As 5G networks and cloud computing become increasingly intertwined, 5G security continues to progress with new technical features to face the expanded attack surfaces from both internal and external threats. 5G security continues to improve as security controls, tools, and standards evolve over an extended 5G ecosystem. Different cloud deployment models and architectures may impact 5G security when deploying core networks, edge computing, network slicing, or private networks. Securing these networks will involve securing a 5G supply chain that includes software vendors and cloud service providers, as the cloud can potentially introduce increased supply chain risk due to virtualization, increased use of open-source software, and a larger array of third-party vendors.
Additionally, the interconnectedness of the world’s networks could expose the mobile network to additional risk and attack vectors. More secure deployment methods and international standards from the Third Generation Partnership Project (3GPP) will allow Public Land Mobile Networks (PLMN) to interconnect for support of roaming, without revealing confidential information to prevent fraud.
“Evolving 5G Security for the Cloud” explores the following key topics:
- Introduction to risks and mitigation in 5G cloud deployments
- Secure 5G deployments in hybrid cloud environments (shared responsibility models & hybrid cloud deployments)
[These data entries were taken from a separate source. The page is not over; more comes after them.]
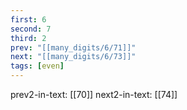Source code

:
 ```yaml
---
first: 6
second: 7
third: 2
prev: "[[many_digits/6/71]]"
next: "[[many_digits/6/73]]"
tags: [even]
---
```

prev2-in-text: [[70]]
next2-in-text: [[74]]
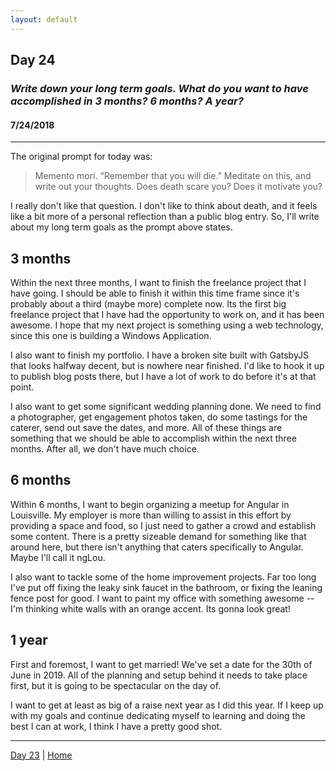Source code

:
 ```yaml
---
layout: default
---
```


## Day 24
### *Write down your long term goals. What do you want to have accomplished in 3 months? 6 months? A year?*
#### 7/24/2018

---

The original prompt for today was:

>Memento mori. “Remember that you will die.” Meditate on this, and write out your thoughts. Does death scare you? Does it motivate you?

I really don't like that question. I don't like to think about death, and it feels like a bit more of a personal reflection than a public blog entry. So, I'll write about my long term goals as the prompt above states.

## 3 months

Within the next three months, I want to finish the freelance project that I have going. I should be able to finish it within this time frame since it's probably about a third (maybe more) complete now. Its the first big freelance project that I have had the opportunity to work on, and it has been awesome. I hope that my next project is something using a web technology, since this one is building a Windows Application.

I also want to finish my portfolio. I have a broken site built with GatsbyJS that looks halfway decent, but is nowhere near finished. I'd like to hook it up to publish blog posts there, but I have a lot of work to do before it's at that point.

I also want to get some significant wedding planning done. We need to find a photographer, get engagement photos taken, do some tastings for the caterer, send out save the dates, and more. All of these things are something that we should be able to accomplish within the next three months. After all, we don't have much choice.

## 6 months

Within 6 months, I want to begin organizing a meetup for Angular in Louisville. My employer is more than willing to assist in this effort by providing a space and food, so I just need to gather a crowd and establish some content. There is a pretty sizeable demand for something like that around here, but there isn't anything that caters specifically to Angular. Maybe I'll call it ngLou.

I also want to tackle some of the home improvement projects. Far too long I've put off fixing the leaky sink faucet in the bathroom, or fixing the leaning fence post for good. I want to paint my office with something awesome -- I'm thinking white walls with an orange accent. Its gonna look great!

## 1 year

First and foremost, I want to get married! We've set a date for the 30th of June in 2019. All of the planning and setup behind it needs to take place first, but it is going to be spectacular on the day of.

I want to get at least as big of a raise next year as I did this year. If I keep up with my goals and continue dedicating myself to learning and doing the best I can at work, I think I have a pretty good shot.

---
[Day 23](./day-23) | [Home](./)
- Evolving technologies for securing 5G cloud deployments (runtime security, confidential computing)
- 5G supply chain security (software supply chain risks, software supply chain for the cloud and network equipment security assurance)
- Secure deployment methods for roaming and Security Edge Protection Proxy (SEPP)
Mike Barnes, Head of Product Security at Mavenir and 5G Americas working group leader for this paper said, “All aspects of security must be addressed with interconnected 5G and cloud deployments. A secure 5G cloud deployment should be built upon a secure 5G supply chain that includes software vendors and cloud service providers. This involves clear visibility to the full supply chain and implementation of comprehensive test, metrics, and audit processes.”